— ACTION ITEM —
What lines below mention the word "equiv"? Copy each one.

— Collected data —
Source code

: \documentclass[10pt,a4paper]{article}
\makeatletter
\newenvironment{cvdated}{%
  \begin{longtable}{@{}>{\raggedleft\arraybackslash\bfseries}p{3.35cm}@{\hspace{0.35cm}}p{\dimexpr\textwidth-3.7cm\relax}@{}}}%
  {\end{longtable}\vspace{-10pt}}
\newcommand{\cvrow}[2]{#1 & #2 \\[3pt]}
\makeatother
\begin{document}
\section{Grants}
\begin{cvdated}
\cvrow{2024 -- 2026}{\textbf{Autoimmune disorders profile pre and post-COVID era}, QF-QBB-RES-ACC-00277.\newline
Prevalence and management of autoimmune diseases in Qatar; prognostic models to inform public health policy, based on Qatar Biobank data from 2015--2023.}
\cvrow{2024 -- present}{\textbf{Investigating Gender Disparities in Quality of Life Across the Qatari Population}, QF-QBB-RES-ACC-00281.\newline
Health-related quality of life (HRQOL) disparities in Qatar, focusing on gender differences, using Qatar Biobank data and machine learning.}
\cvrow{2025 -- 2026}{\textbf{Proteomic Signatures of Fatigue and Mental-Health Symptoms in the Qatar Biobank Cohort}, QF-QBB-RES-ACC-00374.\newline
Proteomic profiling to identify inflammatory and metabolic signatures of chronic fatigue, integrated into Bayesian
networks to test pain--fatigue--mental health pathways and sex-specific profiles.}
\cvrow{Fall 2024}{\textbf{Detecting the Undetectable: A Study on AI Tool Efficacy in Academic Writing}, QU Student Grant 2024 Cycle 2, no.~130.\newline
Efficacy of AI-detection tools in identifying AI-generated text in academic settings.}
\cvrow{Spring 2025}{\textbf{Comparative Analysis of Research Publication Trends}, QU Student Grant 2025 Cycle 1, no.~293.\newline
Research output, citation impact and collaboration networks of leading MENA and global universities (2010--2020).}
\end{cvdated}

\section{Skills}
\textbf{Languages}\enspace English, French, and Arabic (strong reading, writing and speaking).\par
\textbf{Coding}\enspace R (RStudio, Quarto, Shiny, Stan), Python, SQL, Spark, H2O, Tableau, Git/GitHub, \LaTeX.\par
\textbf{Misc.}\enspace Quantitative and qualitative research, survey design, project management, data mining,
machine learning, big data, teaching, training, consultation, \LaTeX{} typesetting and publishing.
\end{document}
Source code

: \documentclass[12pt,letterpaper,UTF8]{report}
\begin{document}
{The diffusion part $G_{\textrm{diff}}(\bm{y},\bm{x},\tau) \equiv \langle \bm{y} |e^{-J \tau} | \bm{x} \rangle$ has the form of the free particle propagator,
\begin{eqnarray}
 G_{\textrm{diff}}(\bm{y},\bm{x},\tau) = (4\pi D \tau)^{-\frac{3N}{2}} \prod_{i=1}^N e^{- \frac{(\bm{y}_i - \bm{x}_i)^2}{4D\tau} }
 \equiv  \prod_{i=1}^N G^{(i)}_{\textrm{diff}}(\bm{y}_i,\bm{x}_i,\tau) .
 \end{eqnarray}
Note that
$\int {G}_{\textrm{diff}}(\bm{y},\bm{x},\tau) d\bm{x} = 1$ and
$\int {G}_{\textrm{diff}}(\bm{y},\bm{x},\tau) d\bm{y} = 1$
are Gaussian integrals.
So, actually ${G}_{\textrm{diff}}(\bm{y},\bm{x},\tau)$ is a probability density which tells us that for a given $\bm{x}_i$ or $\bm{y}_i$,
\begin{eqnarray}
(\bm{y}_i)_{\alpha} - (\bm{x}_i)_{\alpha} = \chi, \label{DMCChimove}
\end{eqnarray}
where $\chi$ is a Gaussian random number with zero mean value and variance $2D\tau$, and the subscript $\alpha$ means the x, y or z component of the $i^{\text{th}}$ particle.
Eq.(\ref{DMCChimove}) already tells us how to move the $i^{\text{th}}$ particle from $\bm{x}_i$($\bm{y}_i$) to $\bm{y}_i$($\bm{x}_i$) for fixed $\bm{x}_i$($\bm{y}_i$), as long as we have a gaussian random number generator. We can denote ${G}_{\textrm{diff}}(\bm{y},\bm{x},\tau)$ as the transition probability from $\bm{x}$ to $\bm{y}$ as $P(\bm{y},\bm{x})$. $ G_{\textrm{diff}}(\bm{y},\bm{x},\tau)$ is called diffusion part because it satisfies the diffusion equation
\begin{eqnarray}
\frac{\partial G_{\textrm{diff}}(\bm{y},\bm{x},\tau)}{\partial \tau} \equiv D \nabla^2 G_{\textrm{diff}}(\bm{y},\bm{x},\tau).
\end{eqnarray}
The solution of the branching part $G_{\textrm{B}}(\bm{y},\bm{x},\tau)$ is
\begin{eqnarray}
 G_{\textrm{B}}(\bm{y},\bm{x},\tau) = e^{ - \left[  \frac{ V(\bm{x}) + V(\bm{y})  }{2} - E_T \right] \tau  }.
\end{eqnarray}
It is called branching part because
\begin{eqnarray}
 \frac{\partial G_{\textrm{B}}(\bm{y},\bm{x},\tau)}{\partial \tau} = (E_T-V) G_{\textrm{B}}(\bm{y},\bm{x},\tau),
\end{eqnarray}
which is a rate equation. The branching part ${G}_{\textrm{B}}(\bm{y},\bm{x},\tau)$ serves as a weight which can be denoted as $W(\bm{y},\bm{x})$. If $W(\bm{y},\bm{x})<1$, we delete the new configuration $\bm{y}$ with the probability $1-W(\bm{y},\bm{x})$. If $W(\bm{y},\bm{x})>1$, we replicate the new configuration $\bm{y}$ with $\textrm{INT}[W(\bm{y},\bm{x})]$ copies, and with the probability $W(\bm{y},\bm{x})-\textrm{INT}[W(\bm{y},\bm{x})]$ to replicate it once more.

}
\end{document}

* * *

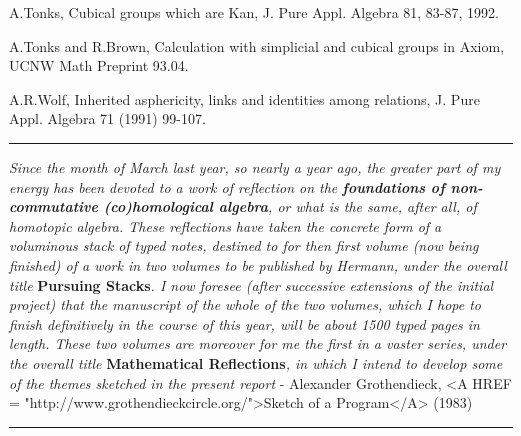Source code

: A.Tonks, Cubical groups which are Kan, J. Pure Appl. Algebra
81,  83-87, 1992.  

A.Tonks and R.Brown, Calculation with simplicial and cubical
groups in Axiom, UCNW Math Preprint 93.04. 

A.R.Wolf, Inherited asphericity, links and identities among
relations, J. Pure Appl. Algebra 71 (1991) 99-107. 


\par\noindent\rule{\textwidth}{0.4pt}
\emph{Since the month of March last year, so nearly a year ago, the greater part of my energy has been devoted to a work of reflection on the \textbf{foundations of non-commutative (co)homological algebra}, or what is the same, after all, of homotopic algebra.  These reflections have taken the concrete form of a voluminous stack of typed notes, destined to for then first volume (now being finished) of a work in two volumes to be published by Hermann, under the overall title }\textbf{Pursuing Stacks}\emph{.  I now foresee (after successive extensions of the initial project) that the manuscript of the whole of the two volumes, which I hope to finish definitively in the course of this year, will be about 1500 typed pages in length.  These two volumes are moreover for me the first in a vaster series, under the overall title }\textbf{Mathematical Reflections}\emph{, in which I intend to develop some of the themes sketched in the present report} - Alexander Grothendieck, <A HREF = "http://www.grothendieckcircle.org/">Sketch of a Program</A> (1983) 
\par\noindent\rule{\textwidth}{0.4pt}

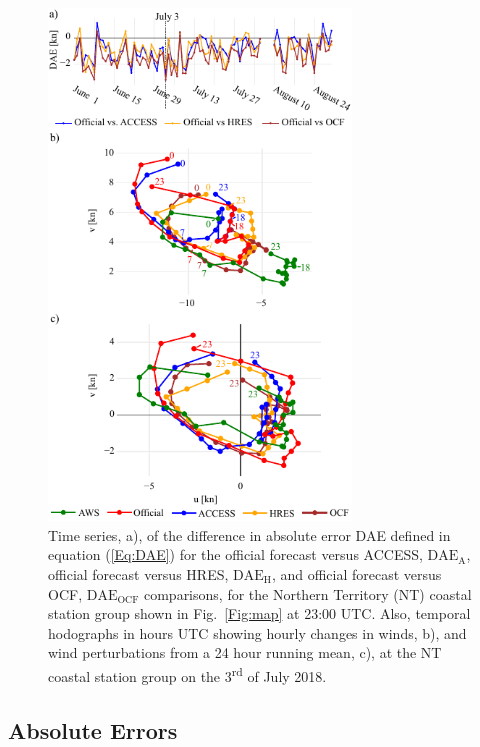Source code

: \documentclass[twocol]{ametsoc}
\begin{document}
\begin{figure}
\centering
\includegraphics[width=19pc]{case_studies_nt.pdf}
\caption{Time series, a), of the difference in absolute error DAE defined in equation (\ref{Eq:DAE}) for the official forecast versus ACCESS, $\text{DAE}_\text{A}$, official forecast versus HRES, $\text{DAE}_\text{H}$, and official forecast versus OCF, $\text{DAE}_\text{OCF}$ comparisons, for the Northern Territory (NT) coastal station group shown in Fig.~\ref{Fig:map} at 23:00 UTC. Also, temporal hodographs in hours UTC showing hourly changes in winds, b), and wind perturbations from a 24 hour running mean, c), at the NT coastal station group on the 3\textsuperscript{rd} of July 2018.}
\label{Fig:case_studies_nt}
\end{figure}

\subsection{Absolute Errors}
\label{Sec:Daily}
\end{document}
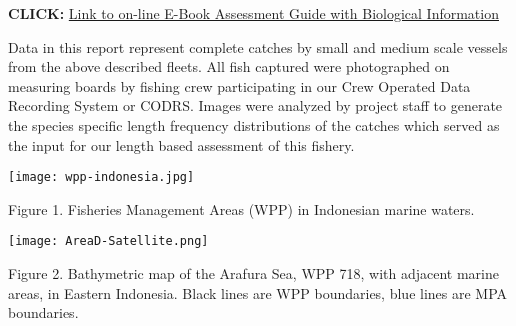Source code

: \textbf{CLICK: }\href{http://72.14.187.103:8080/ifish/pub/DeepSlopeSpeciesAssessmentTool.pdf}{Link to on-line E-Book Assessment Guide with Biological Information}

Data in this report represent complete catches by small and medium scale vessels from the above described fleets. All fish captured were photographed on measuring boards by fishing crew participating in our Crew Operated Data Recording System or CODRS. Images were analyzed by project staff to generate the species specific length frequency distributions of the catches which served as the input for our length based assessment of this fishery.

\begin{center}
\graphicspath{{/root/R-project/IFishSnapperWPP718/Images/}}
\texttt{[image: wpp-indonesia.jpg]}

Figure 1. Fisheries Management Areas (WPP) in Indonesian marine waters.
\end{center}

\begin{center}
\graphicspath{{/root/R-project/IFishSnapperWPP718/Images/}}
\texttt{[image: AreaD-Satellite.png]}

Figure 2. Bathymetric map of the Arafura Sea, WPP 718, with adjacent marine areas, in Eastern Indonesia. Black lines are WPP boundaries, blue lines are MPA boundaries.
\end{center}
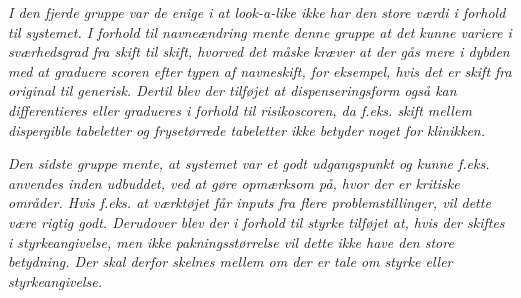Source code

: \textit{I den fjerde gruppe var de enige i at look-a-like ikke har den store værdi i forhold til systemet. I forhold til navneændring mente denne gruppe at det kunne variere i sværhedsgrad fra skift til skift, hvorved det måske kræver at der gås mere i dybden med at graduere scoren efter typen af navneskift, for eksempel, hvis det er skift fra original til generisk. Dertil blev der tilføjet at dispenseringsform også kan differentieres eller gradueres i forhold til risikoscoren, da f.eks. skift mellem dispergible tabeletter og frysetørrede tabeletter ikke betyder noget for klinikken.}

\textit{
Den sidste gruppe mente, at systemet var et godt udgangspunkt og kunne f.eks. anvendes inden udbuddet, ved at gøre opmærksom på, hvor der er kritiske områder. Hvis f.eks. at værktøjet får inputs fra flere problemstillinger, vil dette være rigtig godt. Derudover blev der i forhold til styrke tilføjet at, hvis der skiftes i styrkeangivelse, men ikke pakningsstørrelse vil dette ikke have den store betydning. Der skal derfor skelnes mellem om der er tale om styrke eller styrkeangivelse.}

— TASK RESPONSE —
{The diffusion part $G_{\textrm{diff}}(\bm{y},\bm{x},\tau) \equiv \langle \bm{y} |e^{-J \tau} | \bm{x} \rangle$ has the form of the free particle propagator,
 \equiv  \prod_{i=1}^N G^{(i)}_{\textrm{diff}}(\bm{y}_i,\bm{x}_i,\tau) .
\frac{\partial G_{\textrm{diff}}(\bm{y},\bm{x},\tau)}{\partial \tau} \equiv D \nabla^2 G_{\textrm{diff}}(\bm{y},\bm{x},\tau).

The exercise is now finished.